Lendo a Bíblia com um pouquinho de atenção, percebemos que as experiências próximas do divino provocam nos homens grande mudanças de vida. O que aconteceu ao cego que esteve com Jesus? Ele creu e voltou a enxergar. O que ocorreu ao leproso que implorou a Cristo que o curasse? Livrou-se da doença. Os verdadeiros encontros geram transformações genuínas, seja no corpo ou na alma.

Com Jacinta, Francisco e Lúcia, não foi diferente. As aparições do anjo e de Nossa Senhora os fizeram experimentar as coisas de Deus de tal forma que eles nunca mais foram os mesmos. Sobre a prima Jacinta, dizia Lúcia: “a sua companhia tornava-se-me, por vezes, bastante antipática, pelo seu carácter demasiado melindroso. A menor contenda, das que se levantam entre as crianças, quando jogam, era bastante para a fazer ficar amuada, a um canto, a prender o burrinho, como nós dizíamos. Para a fazer voltar a ocupar o seu lugar na brincadeira, não bastavam as mais doces carícias que em tais ocasiões as crianças sabem fazer. Era então preciso deixá-la escolher o jogo e o par com quem queria jogar” (Memória das Irmã Lúcia, pág 37).

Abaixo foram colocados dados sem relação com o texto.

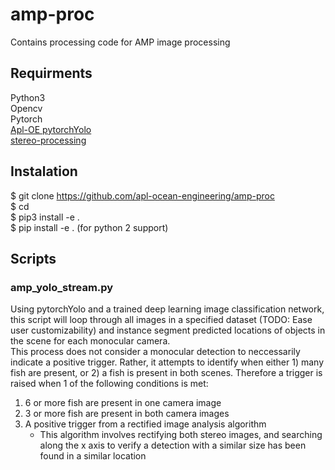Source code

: # amp-proc
Contains processing code for AMP image processing

## Requirments
Python3  
Opencv  
Pytorch  
[Apl-OE pytorchYolo](https://github.com/apl-ocean-engineering/pytorchYolo)  
[stereo-processing](https://github.com/apl-ocean-engineering/stereo-processing)

## Instalation
$ git clone https://github.com/apl-ocean-engineering/amp-proc  
$ cd <amp-proc>  
$ pip3 install -e .  
$ pip install -e . (for python 2 support)  

## Scripts

### amp_yolo_stream.py
Using pytorchYolo and a trained deep learning image classification network,
this script will loop through all images in a specified dataset (TODO: Ease
user customizability) and instance segment predicted locations of objects
in the scene for each monocular camera.   
This process does not consider a monocular detection to neccessarily indicate
a positive trigger. Rather, it attempts to identify when either 1) many
fish are present, or 2) a fish is present in both scenes. Therefore a
trigger is raised when 1 of the following conditions is met:

1. 6 or more fish are present in one camera image
2. 3 or more fish are present in both camera images
3. A positive trigger from a rectified image analysis algorithm
   - This algorithm involves rectifying both stereo images, and
    searching along the x axis to verify a detection with a similar size
    has been found in a similar location
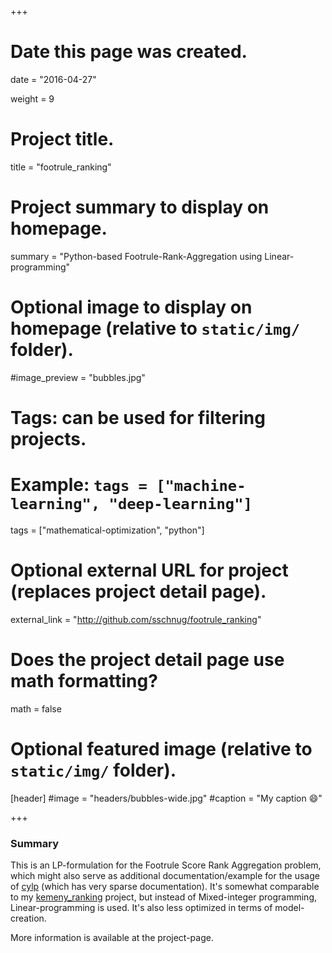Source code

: +++
# Date this page was created.
date = "2016-04-27"

weight = 9

# Project title.
title = "footrule_ranking"

# Project summary to display on homepage.
summary = "Python-based Footrule-Rank-Aggregation using Linear-programming"

# Optional image to display on homepage (relative to `static/img/` folder).
#image_preview = "bubbles.jpg"

# Tags: can be used for filtering projects.
# Example: `tags = ["machine-learning", "deep-learning"]`
tags = ["mathematical-optimization", "python"]

# Optional external URL for project (replaces project detail page).
external_link = "http://github.com/sschnug/footrule_ranking"

# Does the project detail page use math formatting?
math = false

# Optional featured image (relative to `static/img/` folder).
[header]
#image = "headers/bubbles-wide.jpg"
#caption = "My caption :smile:"

+++

### Summary
This is an LP-formulation for the Footrule Score Rank Aggregation problem, which might also
serve as additional documentation/example for the usage of [cylp](https://github.com/coin-or/CyLP) (which has very sparse documentation). It's somewhat comparable to my [kemeny_ranking](http://github.com/sschnug/kemeny_ranking) project, but instead of Mixed-integer programming, Linear-programming is used. It's also less optimized in terms of model-creation.

More information is available at the project-page.
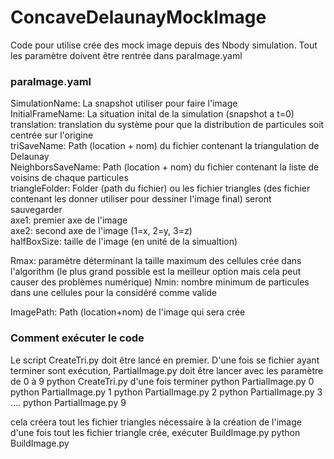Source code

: # ConcaveDelaunayMockImage

Code pour utilise crée des mock image depuis des Nbody simulation. 
Tout les paramètre doivent être rentrée dans paraImage.yaml

### paraImage.yaml <br />
SimulationName: La snapshot utiliser pour faire l'image <br />
InitialFrameName: La situation inital de la simulation (snapshot a t=0)<br />
translation: translation du système pour que la distribution de particules soit centrée sur l'origine<br />
triSaveName: Path (location + nom) du fichier contenant la triangulation de Delaunay<br />
NeighborsSaveName: Path (location + nom) du fichier contenant la liste de voisins de chaque particules<br />
triangleFolder: Folder (path du fichier) ou les fichier triangles (des fichier contenant les donner utiliser pour dessiner l'image final) seront sauvegarder<br />
axe1: premier axe de l'image<br />
axe2: second axe de l'image (1=x, 2=y, 3=z)<br />
halfBoxSize: taille de l'image (en unité de la simualtion)<br />

Rmax: paramètre déterminant la taille maximum des cellules crée dans l'algorithm (le plus grand possible est la meilleur option mais cela peut causer des problèmes numérique) 
Nmin: nombre minimum de particules dans une cellules pour la considéré comme valide

ImagePath: Path (location+nom) de l'image qui sera crée

### Comment exécuter le code
Le script CreateTri.py doit être lancé en premier.
D'une fois se fichier ayant terminer sont exécution, PartialImage.py doit être lancer avec les paramètre de 0 à 9
python CreateTri.py
d'une fois terminer 
python PartialImage.py 0
python PartialImage.py 1
python PartialImage.py 2
python PartialImage.py 3
....
python PartialImage.py 9

cela créera tout les fichier triangles nécessaire à la création de l'image
d'une fois tout les fichier triangle crée, exécuter BuildImage.py
python BuildImage.py
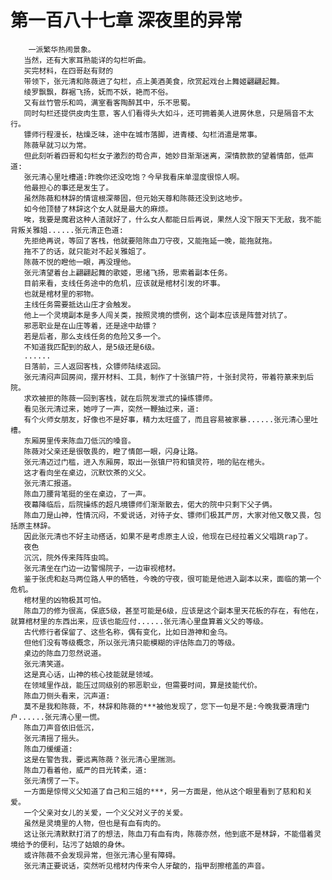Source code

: # 第一百八十七章 深夜里的异常
        一派繁华热闹景象。
       当然，还有大家耳熟能详的勾栏听曲。
       买完材料，在四哥赵有财的
       带领下，张元清和陈薇进了勾栏，点上美酒美食，欣赏起戏台上舞姬翩翩起舞。
       绫罗飘飘，群裾飞扬，妩而不妖，艳而不俗。
       又有丝竹管乐和鸣，满室看客陶醉其中，乐不思蜀。
       同时勾栏还提供皮肉生意，客人们看得头大如斗，还可拥着美人进房休息，只是隔音不太行。
       镖师行程漫长，枯燥乏味，途中在城市落脚，进青楼、勾栏消遣是常事。
       陈薇早就习以为常。
       但此刻听着四哥和勾栏女子激烈的苟合声，她妙目渐渐迷离，深情款款的望着情郎，低声道:
       张元清心里吐槽道:昨晚你还没吃饱？今早我看床单湿度很惊人啊。
       他最担心的事还是发生了。
       虽然陈薇和林辞的情谊根深蒂固，但元始天尊和陈薇还没到这地步。
       如今他顶替了林辞这个女人就是最大的麻烦。
       唉，我要是魔君这种人渣就好了，什么女人都能日后再说，果然人没下限天下无敌，我不能背叛关雅姐......张元清正色道:
       先拒绝再说，等回了客栈，他就要陪陈血刀守夜，又能拖延一晚，能拖就拖。
       拖不了的话，就只能对不起关雅姐了。
       陈薇不悦的瞪他一眼，再没理他。
       张元清望着台上翩翩起舞的歌姬，思绪飞扬，思索着副本任务。
       目前来看，支线任务途中的危机，应该就是棺材引发的坏事。
       也就是棺材里的邪物。
       主线任务需要抵达山庄才会触发。
       他上一个灵境副本是多人闯关类，按照灵境的惯例，这个副本应该是阵营对抗了。
       邪恶职业是在山庄等着，还是途中劫镖？
       若是后者，那么支线任务的危险又多一个。
       不知道我匹配到的敌人，是5级还是6级。
       ......
       日落前，三人返回客栈，众镖师陆续返回。
       张元清闷声回房间，摆开材料、工具，制作了十张镇尸符，十张封灵符，带着符篆来到后院。
       求欢被拒的陈薇一回到客栈，就在后院发泄式的操练镖师。
       看见张元清过来，她哼了一声，突然一鞭抽过来，道:
       有个火师女朋友，好像也不是好事，精力太旺盛了，而且容易被家暴......张元清心里吐槽。
       东厢房里传来陈血刀低沉的嗓音。
       陈薇对父亲还是很敬畏的，瞪了情郎一眼，闪身让路。
       张元清迈过门槛，进入东厢房，取出一张镇尸符和镇灵符，啪的贴在棺头。
       这才看向坐在桌边，沉默饮茶的义父。
       张元清汇报道。
       陈血刀腰背笔挺的坐在桌边，了一声。
       夜幕降临后，后院操练的超凡境镖师们渐渐散去，偌大的院中只剩下父子俩。
       陈血刀是山神，性情沉闷，不爱说话，对待子女、镖师们极其严厉，大家对他又敬又畏，包括原主林辞。
       因此张元清也不好主动搭话，如果不是考虑原主人设，他现在已经拉着义父唱跳rap了。
       夜色
       沉沉，院外传来阵阵虫鸣。
       张元清坐在门边一边警惕院子，一边审视棺材。
       鉴于张虎和赵马两位路人甲的牺牲，今晚的守夜，很可能是他进入副本以来，面临的第一个危机。
       棺材里的凶物极其可怕。
       陈血刀的修为很高，保底5级，甚至可能是6级，应该是这个副本里天花板的存在，有他在，就算棺材里的东西出来，应该也能应付......张元清心里盘算着义父的等级。
       古代修行者保留了、这些名称，偶有变化，比如日游神和金乌。
       但他们没有等级概念，所以张元清只能模糊的评估陈血刀的等级。
       桌边的陈血刀忽然说道。
       张元清笑道。
       这是真心话，山神的核心技能就是领域。
       在领域里作战，能压过同级别的邪恶职业，但需要时间，算是技能代价。
       陈血刀侧头看来，沉声道:
       莫不是我和陈薇，不，林辞和陈薇的***被他发现了，您下一句是不是:今晚我要清理门户......张元清心里一慌。
       陈血刀声音依旧低沉，
       张元清摇了摇头。
       陈血刀缓缓道:
       这是在警告我，要远离陈薇？张元清心里揣测。
       陈血刀看着他，威严的目光转柔，道:
       张元清愣了一下。
       一方面是惊愕义父知道了自己和三姐的***，另一方面是，他从这个眼里看到了慈和和关爱。
       一个父亲对女儿的关爱，一个义父对义子的关爱。
       虽然是灵境里的人物，但也是有血有肉的。
       这让张元清默默打消了的想法，陈血刀有血有肉，陈薇亦然，他到底不是林辞，不能借着灵境给予的便利，玷污了姑娘的身休。
       或许陈薇不会发现异常，但张元清心里有障碍。
       张元清正要说话，突然听见棺材内传来令人牙酸的，指甲刮擦棺盖的声音。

No entanto, após as aparições, ela abandona esta postura egocêntrica típica da infância e passa a colocar em primeiro lugar todas as almas que precisam de redenção. Vemos em Jacinta uma imensurável compaixão pelos pecadores. Com apenas sete anos, ela abria mão de seus lanches para dá-los aos necessitados, mesmo padecendo de fome. Sob o sol quente, era capaz de abdicar de um copo de água, oferecendo tal sacrifício pela salvação dos pecadores. Opera-se na pequena Jacinta uma transformação radical, uma mudança de fato, que ela carrega consigo até o fim dos seus dias.

O que aconteceu com os pastorinhos não é privilégio dos santos. Quantos e quantos convertidos experimentaram a graça de Deus e tiveram suas vidas transformadas de forma duradoura! Quem sente Deus e é tocado por ele jamais será o mesmo de antes. Que tal se entregar a essa experiência?